231. Telegram From the Embassy in the Soviet Union to the Department of State 1

2606. Ref: Moscow 2604, 2605.2

I think we can take some encouragement from fact that despite Kuznetsov’s first statement to me that Soviets would not act as intermediary, Soviets in fact have transmitted two messages to Pyongyang. I am also struck by Kosygin’s statement that Soviets believe quick settlement of incident is in the interest of all sides.
Gromyko gave every appearance of being convinced that incident took place in territorial waters. If we could tell Soviets that we are prepared to make available to them copy of tape recording of report of Korean subchaser reporting its position this could dispose of that part of the argument, although I doubt Soviets would accept such offer and would say such tapes could easily be faked.
While possibilitiy exists that Soviets were party to this affair, my judgment, based on their handling of the problem up to now and the general situation, is that they were not. They are clearly concerned over the way the matter is blowing up which tends to limit their freedom of action. Their distrust of our military is certainly genuine.
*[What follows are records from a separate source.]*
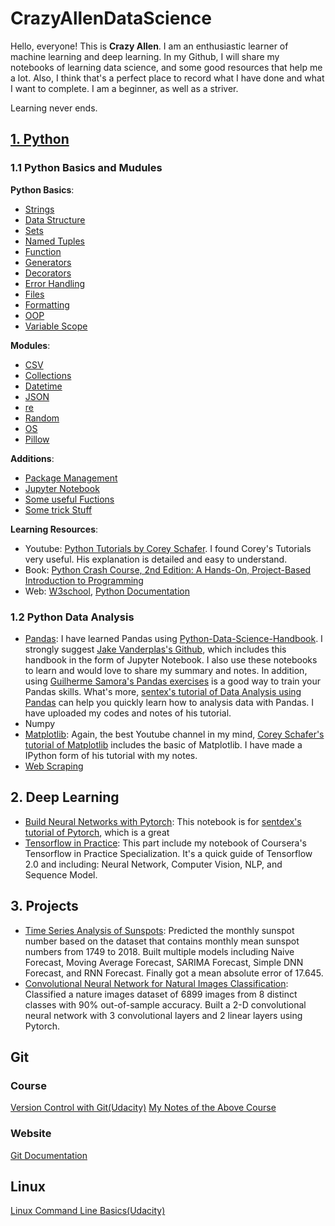 # CrazyAllenDataScience
Hello, everyone! This is __Crazy Allen__. I am an enthusiastic learner of machine learning and deep learning. In my Github, I will share my notebooks of learning data science, and some good resources that help me a lot. Also, I think that's a perfect place to record what I have done and what I want to complete. I am a beginner, as well as a striver. 

Learning never ends.

## [1. Python](https://github.com/allen1881996/CrazyAllenDataScience/tree/master/Python)
### 1.1 Python Basics and Mudules
__Python Basics__: 
- [Strings](https://github.com/allen1881996/CrazyAllenDataScience/blob/master/Python/Common%20Problem%20with%20Strings.ipynb)
- [Data Structure](https://github.com/allen1881996/CrazyAllenDataScience/blob/master/Python/Data%20Structure.ipynb) 
- [Sets](https://github.com/allen1881996/CrazyAllenDataScience/blob/master/Python/Sets.ipynb)
- [Named Tuples](https://github.com/allen1881996/CrazyAllenDataScience/blob/master/Python/Named%20Tuples.ipynb)
- [Function](https://github.com/allen1881996/CrazyAllenDataScience/blob/master/Python/Function.ipynb)
- [Generators](https://github.com/allen1881996/CrazyAllenDataScience/blob/master/Python/Generators.ipynb)
- [Decorators](https://github.com/allen1881996/CrazyAllenDataScience/blob/master/Python/Decorators.ipynb)
- [Error Handling](https://github.com/allen1881996/CrazyAllenDataScience/blob/master/Python/Error%20Handling.ipynb)
- [Files](https://github.com/allen1881996/CrazyAllenDataScience/blob/master/Python/File%20Objects.ipynb)
- [Formatting](https://github.com/allen1881996/CrazyAllenDataScience/blob/master/Python/Formatting.ipynb)
- [OOP](https://github.com/allen1881996/CrazyAllenDataScience/blob/master/Python/OOP.ipynb)
- [Variable Scope](https://github.com/allen1881996/CrazyAllenDataScience/blob/master/Python/Variable%20Scope.ipynb)

__Modules__: 
- [CSV](https://github.com/allen1881996/CrazyAllenDataScience/blob/master/Python/Modules/CSV%20Module.ipynb)
- [Collections](https://github.com/allen1881996/CrazyAllenDataScience/blob/master/Python/Modules/Collections.ipynb)
- [Datetime](https://github.com/allen1881996/CrazyAllenDataScience/blob/master/Python/Modules/Datetime%20Module.ipynb)
- [JSON](https://github.com/allen1881996/CrazyAllenDataScience/blob/master/Python/Modules/JSON%20Module.ipynb)
- [re](https://github.com/allen1881996/CrazyAllenDataScience/blob/master/Python/Modules/re%20Module.ipynb)
- [Random](https://github.com/allen1881996/CrazyAllenDataScience/blob/master/Python/Modules/Random%20Module.ipynb)
- [OS](https://github.com/allen1881996/CrazyAllenDataScience/blob/master/Python/Modules/OS%20Module.ipynb)
- [Pillow](https://github.com/allen1881996/CrazyAllenDataScience/blob/master/Python/Modules/Pillow%20Module%20.ipynb)

__Additions__:
- [Package Management](https://github.com/allen1881996/CrazyAllenDataScience/tree/master/Python/Package%20Management)
- [Jupyter Notebook](https://github.com/allen1881996/CrazyAllenDataScience/blob/master/Python/Jupyter%20Notebook.ipynb)
- [Some useful Fuctions](https://github.com/allen1881996/CrazyAllenDataScience/blob/master/Python/Some%20Useful%20Functions.ipynb)
- [Some trick Stuff](https://github.com/allen1881996/CrazyAllenDataScience/blob/master/Python/Some%20Tricky%20Stuff%20.ipynb)

__Learning Resources__:
- Youtube: [Python Tutorials by Corey Schafer](https://www.youtube.com/playlist?list=PL-osiE80TeTt2d9bfVyTiXJA-UTHn6WwU). I found Corey's Tutorials very useful. His explanation is detailed and easy to understand.
- Book: [Python Crash Course, 2nd Edition: A Hands-On, Project-Based Introduction to Programming](https://www.amazon.com/Python-Crash-Course-2nd-Edition/dp/1593279280/ref=sr_1_4?keywords=Python&qid=1574135537&s=books&sr=1-4)
- Web: [W3school](https://www.w3schools.com/python/default.asp), [Python Documentation](https://docs.python.org/3/tutorial/index.html)

### 1.2 Python Data Analysis
- [Pandas](https://github.com/allen1881996/CrazyAllenDataScience/tree/master/Python/Libraries/Pandas): I have learned Pandas using [Python-Data-Science-Handbook](https://www.amazon.com/Python-Data-Science-Handbook-Essential/dp/1491912057/ref=sr_1_3?crid=BQ8SPZ8S88SV&keywords=python+data+science+handbook&qid=1574349439&sprefix=Python+data%2Caps%2C138&sr=8-3). I strongly suggest [Jake Vanderplas's Github](https://github.com/allen1881996/PythonDataScienceHandbook), which includes this handbook in the form of Jupyter Notebook. I also use these notebooks to learn and would love to share my summary and notes. In addition, using [Guilherme Samora's Pandas exercises](https://github.com/guipsamora/pandas_exercises) is a good way to train your Pandas skills. What's more, [sentex's tutorial of Data Analysis using Pandas](https://www.youtube.com/watch?v=nLw1RNvfElg&list=PLQVvvaa0QuDfSfqQuee6K8opKtZsh7sA9) can help you quickly learn how to analysis data with Pandas. I have uploaded my codes and notes of his tutorial.    
- Numpy
- [Matplotlib](https://github.com/allen1881996/CrazyAllenDataScience/tree/master/Python/Data%20Analysis/Matplotlib): Again, the best Youtube channel in my mind, [Corey Schafer's tutorial of Matplotlib](https://www.youtube.com/watch?v=UO98lJQ3QGI&list=PL-osiE80TeTvipOqomVEeZ1HRrcEvtZB_) includes the basic of Matplotlib. I have made a IPython form of his tutorial with my notes. 
- [Web Scraping](https://github.com/allen1881996/CrazyAllenDataScience/tree/master/Python/Libraries/Web%20Scraping)

## 2. Deep Learning
- [Build Neural Networks with Pytorch](https://github.com/allen1881996/CrazyAllenDataScience/tree/master/Deep%20Learning/Build%20Neural%20Networks%20with%20Pytorch): This notebook is for [sentdex's tutorial of Pytorch](https://www.youtube.com/playlist?list=PLQVvvaa0QuDdeMyHEYc0gxFpYwHY2Qfdh), which is a great 
- [Tensorflow in Practice](https://github.com/allen1881996/CrazyAllenDataScience/tree/master/Deep%20Learning/TensorFlow%20in%20Practice): This part include my notebook of Coursera's Tensorflow in Practice Specialization. It's a quick guide of Tensorflow 2.0 and including: Neural Network, Computer Vision, NLP, and Sequence Model.

## 3. Projects
- [Time Series Analysis of Sunspots](https://github.com/allen1881996/CrazyAllenDataScience/blob/master/Project/time-series-analysis-of-sunspots.ipynb): Predicted the monthly sunspot number based on the dataset that contains monthly mean sunspot numbers from 1749 to 2018. Built multiple models including Naive Forecast, Moving Average Forecast, SARIMA Forecast, Simple DNN Forecast, and RNN Forecast. Finally got a mean absolute error of 17.645.
- [Convolutional Neural Network for Natural Images Classification](https://github.com/allen1881996/CrazyAllenDataScience/blob/master/Project/cnn-for-natural-images-classification.ipynb): Classified a nature images dataset of 6899 images from 8 distinct classes with 90% out-of-sample accuracy. Built a 2-D convolutional neural network with 3 convolutional layers and 2 linear layers using Pytorch.

## Git
### Course
[Version Control with Git(Udacity)](https://cn.udacity.com/course/version-control-with-git--ud123?utm_source=warald&utm_medium=referrer)
[My Notes of the Above Course]()
### Website
[Git Documentation](https://git-scm.com/docy)

## Linux
[Linux Command Line Basics(Udacity)](https://www.udacity.com/course/linux-command-line-basics--ud595)
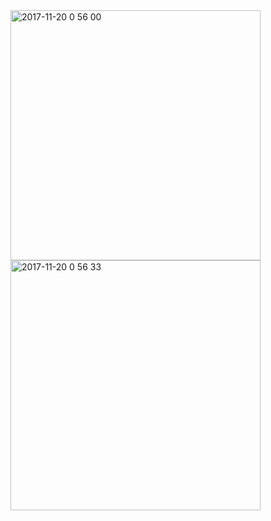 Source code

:<img width="400" alt="2017-11-20 0 56 00" src="https://user-images.githubusercontent.com/21659602/32992407-b2eabacc-cd8d-11e7-84ce-6651459826d2.png">
<img width="400" alt="2017-11-20 0 56 33" src="https://user-images.githubusercontent.com/21659602/32992408-b3ffea40-cd8d-11e7-9433-f6d0f4dd5c2c.png">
Anything we can do to convince them that our purpose is simply to settle the incident and get our men and ship back would be helpful. For example, if we could find a way to let them know, perhaps in any reply President may make to Kosygin, that we have taken steps to calm down South Koreans, this would be useful. It would also increase Soviets possibility to pressure North Koreans if we could put Enterprise out of the area or at least from the vicinity of Wonsan. I think we must take Gromyko’s warning to me seriously.
  1. Source: National Archives and Records Administration, RG 59, Central Files 1967–69, POL 33–6 KOR N–US. Top Secret; Immediate; Nodis. Received January 27 at 11:14 a.m.
  2. Document 230 and footnote 2 thereto.